For most people, side effects are mild and cause gastrointestinal symptoms, such as nausea, vomiting, and reflux, said Reddy.
“Since the injection is given every 7 days, the side effects may be earlier in the week,” he noted. “There have been reports of pancreatitis (inflammation in the pancreas) with use of agents like Ozempic, but no cause-effect has been demonstrated. Nevertheless, if an individual has had pancreatitis, one would be cautious about initiating a GLP-1 analog.”
Another potentially serious adverse effect could be an increased risk of tumor growth in those with a relatively rare form of thyroid cancer (medullary), said Kumar.
“Patients who have medullary thyroid cancer, genetic syndromes that include medullary thyroid cancer, pancreatitis, and severe acid reflux and gallstones would not be good candidates,” she said.
Lewis said taking the medication has forced her to change her diet.
“Sometimes foods taste very different and not in a good way. I love coffee, but sometimes the flavor is so intense that I get a little queasy,” she said.
The medication puts her in touch with her food choices, too.
“I have been very aware of what foods I am eating. I know if I do eat high fat foods, I will most likely not feel very well. Kind of a new mindset,” she said.
Ozempic is only intended for long-term use to treat diabetes and when it is used off-label for weight loss, Kumar said it needs to be continued long-term to maintain the lost weight.
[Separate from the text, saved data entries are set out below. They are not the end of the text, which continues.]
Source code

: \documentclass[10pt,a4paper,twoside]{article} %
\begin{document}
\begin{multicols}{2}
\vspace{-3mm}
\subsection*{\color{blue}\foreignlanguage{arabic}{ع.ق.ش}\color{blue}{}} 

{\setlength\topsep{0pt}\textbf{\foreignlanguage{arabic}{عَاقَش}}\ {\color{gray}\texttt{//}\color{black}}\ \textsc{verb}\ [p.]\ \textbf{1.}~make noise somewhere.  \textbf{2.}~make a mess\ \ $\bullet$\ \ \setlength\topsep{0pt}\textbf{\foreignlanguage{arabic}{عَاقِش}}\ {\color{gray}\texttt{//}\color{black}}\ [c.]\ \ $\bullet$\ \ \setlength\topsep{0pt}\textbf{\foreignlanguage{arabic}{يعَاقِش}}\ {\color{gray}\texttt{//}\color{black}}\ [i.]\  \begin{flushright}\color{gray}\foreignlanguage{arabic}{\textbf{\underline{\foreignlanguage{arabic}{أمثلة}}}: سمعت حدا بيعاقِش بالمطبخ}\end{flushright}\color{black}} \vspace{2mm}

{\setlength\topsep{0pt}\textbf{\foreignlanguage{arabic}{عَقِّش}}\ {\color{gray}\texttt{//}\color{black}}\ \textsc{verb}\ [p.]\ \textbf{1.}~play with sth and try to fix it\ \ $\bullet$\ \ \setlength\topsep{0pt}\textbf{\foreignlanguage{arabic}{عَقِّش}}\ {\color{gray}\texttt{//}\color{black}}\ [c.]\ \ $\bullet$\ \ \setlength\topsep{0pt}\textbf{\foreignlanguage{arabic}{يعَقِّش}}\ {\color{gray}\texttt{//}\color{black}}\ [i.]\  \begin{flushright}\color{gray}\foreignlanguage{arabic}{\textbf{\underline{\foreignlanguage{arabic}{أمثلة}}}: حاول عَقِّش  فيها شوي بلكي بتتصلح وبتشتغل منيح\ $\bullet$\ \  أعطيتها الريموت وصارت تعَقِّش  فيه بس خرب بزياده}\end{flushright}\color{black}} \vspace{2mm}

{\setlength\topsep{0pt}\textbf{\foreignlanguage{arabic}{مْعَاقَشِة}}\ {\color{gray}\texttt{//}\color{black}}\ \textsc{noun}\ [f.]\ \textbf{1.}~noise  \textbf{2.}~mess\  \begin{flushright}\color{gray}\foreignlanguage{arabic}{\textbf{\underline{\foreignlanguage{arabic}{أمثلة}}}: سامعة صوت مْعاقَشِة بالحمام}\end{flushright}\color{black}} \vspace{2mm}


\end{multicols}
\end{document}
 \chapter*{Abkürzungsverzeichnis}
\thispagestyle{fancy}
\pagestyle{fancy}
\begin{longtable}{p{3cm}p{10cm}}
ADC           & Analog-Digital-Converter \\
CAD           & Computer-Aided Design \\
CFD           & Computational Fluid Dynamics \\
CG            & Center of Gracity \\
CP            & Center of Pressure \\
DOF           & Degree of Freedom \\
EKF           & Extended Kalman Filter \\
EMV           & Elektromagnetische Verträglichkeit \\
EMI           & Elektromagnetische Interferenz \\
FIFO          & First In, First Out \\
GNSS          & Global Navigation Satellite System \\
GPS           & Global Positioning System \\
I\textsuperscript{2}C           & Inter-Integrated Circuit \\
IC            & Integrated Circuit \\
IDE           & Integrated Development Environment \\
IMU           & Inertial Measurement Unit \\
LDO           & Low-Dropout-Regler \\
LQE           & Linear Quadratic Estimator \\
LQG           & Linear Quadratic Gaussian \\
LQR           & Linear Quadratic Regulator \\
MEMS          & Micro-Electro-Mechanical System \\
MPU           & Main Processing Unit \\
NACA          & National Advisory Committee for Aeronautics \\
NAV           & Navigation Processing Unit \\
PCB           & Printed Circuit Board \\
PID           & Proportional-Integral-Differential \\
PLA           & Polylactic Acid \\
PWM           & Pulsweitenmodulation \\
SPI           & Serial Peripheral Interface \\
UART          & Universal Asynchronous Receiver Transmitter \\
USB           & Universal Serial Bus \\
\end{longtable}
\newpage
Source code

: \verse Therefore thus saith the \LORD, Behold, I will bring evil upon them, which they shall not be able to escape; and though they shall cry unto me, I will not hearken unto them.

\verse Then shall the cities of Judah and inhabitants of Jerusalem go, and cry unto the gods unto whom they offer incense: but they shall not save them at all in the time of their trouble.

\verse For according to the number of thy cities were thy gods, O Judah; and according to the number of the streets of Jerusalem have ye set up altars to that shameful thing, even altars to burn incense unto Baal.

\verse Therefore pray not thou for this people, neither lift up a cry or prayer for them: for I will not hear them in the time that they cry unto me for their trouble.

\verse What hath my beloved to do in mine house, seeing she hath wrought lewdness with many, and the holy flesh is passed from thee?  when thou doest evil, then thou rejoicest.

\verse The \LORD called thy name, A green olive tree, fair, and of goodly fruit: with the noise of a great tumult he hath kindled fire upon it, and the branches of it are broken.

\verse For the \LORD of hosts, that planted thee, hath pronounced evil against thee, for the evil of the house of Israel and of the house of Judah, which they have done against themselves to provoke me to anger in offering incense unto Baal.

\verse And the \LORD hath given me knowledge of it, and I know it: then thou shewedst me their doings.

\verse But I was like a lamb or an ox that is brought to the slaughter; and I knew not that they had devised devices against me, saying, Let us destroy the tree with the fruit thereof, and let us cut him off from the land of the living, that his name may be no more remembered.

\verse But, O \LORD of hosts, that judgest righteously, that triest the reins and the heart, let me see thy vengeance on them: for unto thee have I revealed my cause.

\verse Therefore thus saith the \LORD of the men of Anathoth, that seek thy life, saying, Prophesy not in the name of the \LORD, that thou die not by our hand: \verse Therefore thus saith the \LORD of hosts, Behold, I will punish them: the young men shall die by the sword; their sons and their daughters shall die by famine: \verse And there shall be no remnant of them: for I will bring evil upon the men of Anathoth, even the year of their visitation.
However, Reddy noted that people who take Ozempic should be monitored closely by their doctor “[for] worsening sugar control over time and eventually, almost all patients with type 2 diabetes will require insulin therapy,” he said.
Still, he anticipates that Ozempic and other medications like it will become more and more widely used.
“These agents have also been proven to be cardioprotective and combined with glucose and weight lowering properties, they will be increasingly popular in the medical toolbox,” Reddy said.
For now, Lewis plans to keep taking Ozempic for diabetes and weight management.
“If this drug can help lower my A1C and help me shed a few pounds, I will be more motivated to keep it off and feel better about my health and self,” she said. “[But], I really do not know how long I will be on this drug.”